衆参両院いずれかの4分の1以上の議員が要求した場合、内閣は臨時国会の召集を決めなければならない。この憲法53条の規定に基づき野党が開会を求めている。通常国会を前倒ししても、憲法の要請に応えることにはならない。
首相は訪問先のトルコで記者団に「年内の国会召集は事実上、困難と判断せざるを得ない」と述べた。今月末から開かれる国連気候変動枠組み条約の第21回締約国会議(COP21)首脳会議といった外交日程や2016年度予算編成などを理由に挙げている。
安全保障関連法を成立させるため、通常国会を9月下旬まで大幅延長したのは政府、与党だ。閉会後は臨時国会を開くよう野党が10月に求めても棚上げしてきた。その揚げ句、日程がきついからと見送る。身勝手な言い分であり、受け入れられない。
もともと安倍政権は召集に否定的だった。一つには、10月の内閣改造後に新任閣僚の不祥事が表面化したことがある。外交などの日程は表向きの理由にすぎず、実際は国会で追及されるのを避けたい思惑があったのだろう。

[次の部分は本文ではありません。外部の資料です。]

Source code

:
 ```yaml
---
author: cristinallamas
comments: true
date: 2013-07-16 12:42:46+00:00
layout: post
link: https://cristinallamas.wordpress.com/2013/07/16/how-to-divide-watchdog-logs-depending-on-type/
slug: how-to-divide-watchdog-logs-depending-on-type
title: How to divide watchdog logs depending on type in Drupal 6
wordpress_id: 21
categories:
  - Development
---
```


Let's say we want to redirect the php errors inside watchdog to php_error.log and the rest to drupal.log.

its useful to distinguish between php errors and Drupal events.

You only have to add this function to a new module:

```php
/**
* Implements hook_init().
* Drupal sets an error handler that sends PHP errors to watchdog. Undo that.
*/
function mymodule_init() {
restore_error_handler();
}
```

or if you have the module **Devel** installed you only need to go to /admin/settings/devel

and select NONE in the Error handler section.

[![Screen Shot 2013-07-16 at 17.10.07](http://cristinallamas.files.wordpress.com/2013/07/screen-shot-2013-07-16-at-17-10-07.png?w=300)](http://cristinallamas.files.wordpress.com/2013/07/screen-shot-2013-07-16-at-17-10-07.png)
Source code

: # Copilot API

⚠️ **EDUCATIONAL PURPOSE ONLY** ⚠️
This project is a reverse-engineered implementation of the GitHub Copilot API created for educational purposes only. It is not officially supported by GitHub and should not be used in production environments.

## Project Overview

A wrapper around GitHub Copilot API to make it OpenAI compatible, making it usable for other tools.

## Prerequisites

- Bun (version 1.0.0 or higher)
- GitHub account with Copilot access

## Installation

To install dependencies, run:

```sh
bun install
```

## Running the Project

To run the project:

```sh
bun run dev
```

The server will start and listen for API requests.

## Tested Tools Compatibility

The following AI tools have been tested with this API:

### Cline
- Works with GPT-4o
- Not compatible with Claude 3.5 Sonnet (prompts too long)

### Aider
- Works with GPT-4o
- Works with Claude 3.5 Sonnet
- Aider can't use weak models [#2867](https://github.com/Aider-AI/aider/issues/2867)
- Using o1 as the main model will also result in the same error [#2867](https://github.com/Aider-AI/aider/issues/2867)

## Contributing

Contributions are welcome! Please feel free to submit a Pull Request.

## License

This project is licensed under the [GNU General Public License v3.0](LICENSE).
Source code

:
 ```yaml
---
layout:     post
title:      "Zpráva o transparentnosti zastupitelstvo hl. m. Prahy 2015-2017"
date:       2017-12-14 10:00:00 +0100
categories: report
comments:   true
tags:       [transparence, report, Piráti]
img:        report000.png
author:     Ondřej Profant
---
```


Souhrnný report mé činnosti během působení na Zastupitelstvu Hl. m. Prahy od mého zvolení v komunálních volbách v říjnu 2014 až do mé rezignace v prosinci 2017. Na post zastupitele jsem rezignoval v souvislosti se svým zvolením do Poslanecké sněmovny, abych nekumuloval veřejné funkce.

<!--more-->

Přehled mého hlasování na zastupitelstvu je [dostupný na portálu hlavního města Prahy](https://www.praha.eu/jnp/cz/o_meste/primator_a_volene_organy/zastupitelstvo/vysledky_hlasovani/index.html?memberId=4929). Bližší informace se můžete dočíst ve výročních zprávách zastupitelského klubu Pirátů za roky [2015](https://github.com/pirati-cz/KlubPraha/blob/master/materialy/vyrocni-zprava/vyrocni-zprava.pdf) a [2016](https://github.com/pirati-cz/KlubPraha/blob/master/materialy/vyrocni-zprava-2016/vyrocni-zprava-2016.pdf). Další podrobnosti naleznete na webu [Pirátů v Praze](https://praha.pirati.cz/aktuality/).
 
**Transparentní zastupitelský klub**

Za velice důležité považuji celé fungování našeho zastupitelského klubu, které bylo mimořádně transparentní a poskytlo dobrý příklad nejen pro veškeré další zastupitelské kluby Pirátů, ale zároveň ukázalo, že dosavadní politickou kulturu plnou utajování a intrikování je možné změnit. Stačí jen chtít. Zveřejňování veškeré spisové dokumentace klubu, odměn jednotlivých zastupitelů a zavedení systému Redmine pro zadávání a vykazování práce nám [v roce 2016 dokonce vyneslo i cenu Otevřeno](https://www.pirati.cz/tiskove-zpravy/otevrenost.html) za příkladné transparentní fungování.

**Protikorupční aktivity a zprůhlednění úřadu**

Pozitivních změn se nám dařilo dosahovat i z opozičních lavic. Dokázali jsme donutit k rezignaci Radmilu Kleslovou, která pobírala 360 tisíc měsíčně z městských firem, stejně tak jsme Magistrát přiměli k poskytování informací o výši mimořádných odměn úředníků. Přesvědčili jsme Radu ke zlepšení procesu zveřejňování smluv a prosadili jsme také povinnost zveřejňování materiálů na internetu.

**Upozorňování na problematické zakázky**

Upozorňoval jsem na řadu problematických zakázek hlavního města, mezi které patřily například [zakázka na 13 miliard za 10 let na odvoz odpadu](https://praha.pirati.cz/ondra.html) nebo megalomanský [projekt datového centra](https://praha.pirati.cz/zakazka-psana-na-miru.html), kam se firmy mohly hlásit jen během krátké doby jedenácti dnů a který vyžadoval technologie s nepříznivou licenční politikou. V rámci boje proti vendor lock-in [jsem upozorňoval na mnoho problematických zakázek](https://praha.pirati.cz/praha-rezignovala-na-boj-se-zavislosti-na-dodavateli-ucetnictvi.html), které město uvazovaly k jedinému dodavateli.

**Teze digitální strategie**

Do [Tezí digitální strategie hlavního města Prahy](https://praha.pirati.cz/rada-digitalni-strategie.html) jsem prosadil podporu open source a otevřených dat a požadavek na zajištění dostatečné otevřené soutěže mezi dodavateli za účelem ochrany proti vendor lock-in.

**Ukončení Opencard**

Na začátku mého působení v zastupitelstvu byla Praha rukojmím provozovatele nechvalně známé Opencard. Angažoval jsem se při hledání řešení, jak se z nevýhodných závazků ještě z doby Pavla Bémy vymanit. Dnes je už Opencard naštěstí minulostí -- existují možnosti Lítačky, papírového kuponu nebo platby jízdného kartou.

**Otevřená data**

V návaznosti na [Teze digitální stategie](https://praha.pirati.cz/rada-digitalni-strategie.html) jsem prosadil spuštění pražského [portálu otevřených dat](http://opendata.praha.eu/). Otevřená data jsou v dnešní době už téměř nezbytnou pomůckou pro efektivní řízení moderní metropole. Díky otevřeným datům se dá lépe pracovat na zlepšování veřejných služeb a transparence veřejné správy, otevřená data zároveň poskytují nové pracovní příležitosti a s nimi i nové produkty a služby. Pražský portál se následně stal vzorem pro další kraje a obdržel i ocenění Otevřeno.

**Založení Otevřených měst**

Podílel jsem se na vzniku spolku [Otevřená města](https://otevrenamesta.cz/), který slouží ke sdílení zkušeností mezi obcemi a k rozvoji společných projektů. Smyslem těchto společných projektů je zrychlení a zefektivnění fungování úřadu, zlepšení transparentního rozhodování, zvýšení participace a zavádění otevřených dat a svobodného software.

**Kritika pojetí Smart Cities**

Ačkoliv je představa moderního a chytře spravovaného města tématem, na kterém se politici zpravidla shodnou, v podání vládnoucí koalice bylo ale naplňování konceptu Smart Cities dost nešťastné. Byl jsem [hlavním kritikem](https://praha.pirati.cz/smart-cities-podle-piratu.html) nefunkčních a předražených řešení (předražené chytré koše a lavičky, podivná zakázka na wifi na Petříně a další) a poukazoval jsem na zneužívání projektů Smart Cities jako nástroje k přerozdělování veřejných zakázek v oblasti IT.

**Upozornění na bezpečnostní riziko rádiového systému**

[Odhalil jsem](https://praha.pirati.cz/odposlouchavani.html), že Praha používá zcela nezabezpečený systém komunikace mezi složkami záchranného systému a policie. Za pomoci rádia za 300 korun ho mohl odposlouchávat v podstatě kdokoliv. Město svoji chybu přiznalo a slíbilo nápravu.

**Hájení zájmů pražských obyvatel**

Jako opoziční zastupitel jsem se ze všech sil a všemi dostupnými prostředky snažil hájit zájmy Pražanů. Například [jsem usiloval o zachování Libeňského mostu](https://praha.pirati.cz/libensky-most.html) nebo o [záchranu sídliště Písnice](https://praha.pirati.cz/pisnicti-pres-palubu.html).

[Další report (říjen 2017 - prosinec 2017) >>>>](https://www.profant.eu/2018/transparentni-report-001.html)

安保法、政治とカネ、環太平洋連携協定(TPP)など議論すべき課題が山積している。国会で積極的に説明しようとするのが本来の政府の姿ではないか。
この間、衆参両院の予算委員会で1日ずつ閉会中審査を行ってはいる。たった2日間で議論を尽くせるはずがない。食い足りないまま終わったのは当然だ。
首相は閉会中審査で臨時国会について「憲法は召集を決定しなければならないと規定するにとどまり、時期は内閣に委ねている」とした。時期が示されていない点を利用した都合のいい解釈である。
安倍政権は「要求があっても開かれなかった事例はある」とも説明してきた。その03年と05年は特別国会があった。通常国会しか開かれなかった年はない。このまま憲法無視が当たり前になれば、53条は意味を失う。
見送りを良しとする与党の姿勢にも首をかしげる。国会軽視の政府を許すのは議員としての責任放棄だ。これから先、与党の座にあり続けるとは限らない。下野した場合、同じように対応されても批判できないことになる。よくよく考えるべきではないか。